Copy each line below that contains "非文本预测和link预测".

[Source data]

● ● ● ● ● ● ●

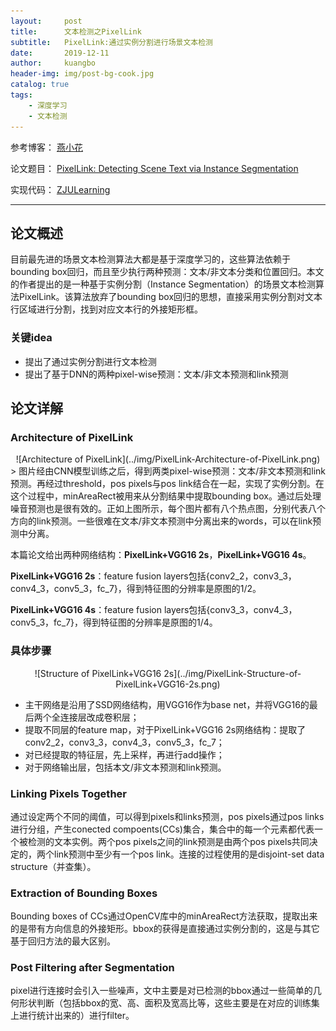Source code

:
 ```yaml
---
layout:     post
title:      文本检测之PixelLink
subtitle:   PixelLink:通过实例分割进行场景文本检测
date:       2019-12-11
author:     kuangbo
header-img: img/post-bg-cook.jpg
catalog: true
tags:
    - 深度学习
    - 文本检测
---
```


参考博客： [燕小花](https://zhuanlan.zhihu.com/p/38171172)

论文题目： [PixelLink: Detecting Scene Text via Instance Segmentation](arxiv.org/abs/1801.01315)

实现代码： [ZJULearning](github.com/ZJULearning/pixel_link)

---

## 论文概述

目前最先进的场景文本检测算法大都是基于深度学习的，这些算法依赖于bounding box回归，而且至少执行两种预测：文本/非文本分类和位置回归。本文的作者提出的是一种基于实例分割（Instance Segmentation）的场景文本检测算法PixelLink。该算法放弃了bounding box回归的思想，直接采用实例分割对文本行区域进行分割，找到对应文本行的外接矩形框。


### 关键idea
- 提出了通过实例分割进行文本检测
- 提出了基于DNN的两种pixel-wise预测：文本/非文本预测和link预测


## 论文详解
### Architecture of PixelLink
<div align="center">
![Architecture of PixelLink](../img/PixelLink-Architecture-of-PixelLink.png)
</div>
> 图片经由CNN模型训练之后，得到两类pixel-wise预测：文本/非文本预测和link预测。再经过threshold，pos pixels与pos link结合在一起，实现了实例分割。在这个过程中，minAreaRect被用来从分割结果中提取bounding box。通过后处理噪音预测也是很有效的。正如上图所示，每个图片都有八个热点图，分别代表八个方向的link预测。一些很难在文本/非文本预测中分离出来的words，可以在link预测中分离。

本篇论文给出两种网络结构：**PixelLink+VGG16 2s**，**PixelLink+VGG16 4s**。

**PixelLink+VGG16 2s**：feature fusion layers包括{conv2_2，conv3_3，conv4_3，conv5_3，fc_7}，得到特征图的分辨率是原图的1/2。

**PixelLink+VGG16 4s**：feature fusion layers包括{conv3_3，conv4_3，conv5_3，fc_7}，得到特征图的分辨率是原图的1/4。


### 具体步骤
<div align="center">
![Structure of PixelLink+VGG16 2s](../img/PixelLink-Structure-of-PixelLink+VGG16-2s.png)
</div>

- 主干网络是沿用了SSD网络结构，用VGG16作为base net，并将VGG16的最后两个全连接层改成卷积层；
- 提取不同层的feature map，对于PixelLink+VGG16 2s网络结构：提取了conv2_2，conv3_3，conv4_3，conv5_3，fc_7；
- 对已经提取的特征层，先上采样，再进行add操作；
- 对于网络输出层，包括本文/非文本预测和link预测。


### Linking Pixels Together
通过设定两个不同的阈值，可以得到pixels和links预测，pos pixels通过pos links进行分组，产生conected compoents(CCs)集合，集合中的每一个元素都代表一个被检测的文本实例。两个pos pixels之间的link预测是由两个pos pixels共同决定的，两个link预测中至少有一个pos link。连接的过程使用的是disjoint-set data structure（并查集）。


### Extraction of Bounding Boxes
Bounding boxes of CCs通过OpenCV库中的minAreaRect方法获取，提取出来的是带有方向信息的外接矩形。bbox的获得是直接通过实例分割的，这是与其它基于回归方法的最大区别。


### Post Filtering after Segmentation
pixel进行连接时会引入一些噪声，文中主要是对已检测的bbox通过一些简单的几何形状判断（包括bbox的宽、高、面积及宽高比等，这些主要是在对应的训练集上进行统计出来的）进行filter。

● ● ● ● ● ● ●

[Exercise response]
- 提出了基于DNN的两种pixel-wise预测：文本/非文本预测和link预测
> 图片经由CNN模型训练之后，得到两类pixel-wise预测：文本/非文本预测和link预测。再经过threshold，pos pixels与pos link结合在一起，实现了实例分割。在这个过程中，minAreaRect被用来从分割结果中提取bounding box。通过后处理噪音预测也是很有效的。正如上图所示，每个图片都有八个热点图，分别代表八个方向的link预测。一些很难在文本/非文本预测中分离出来的words，可以在link预测中分离。
- 对于网络输出层，包括本文/非文本预测和link预测。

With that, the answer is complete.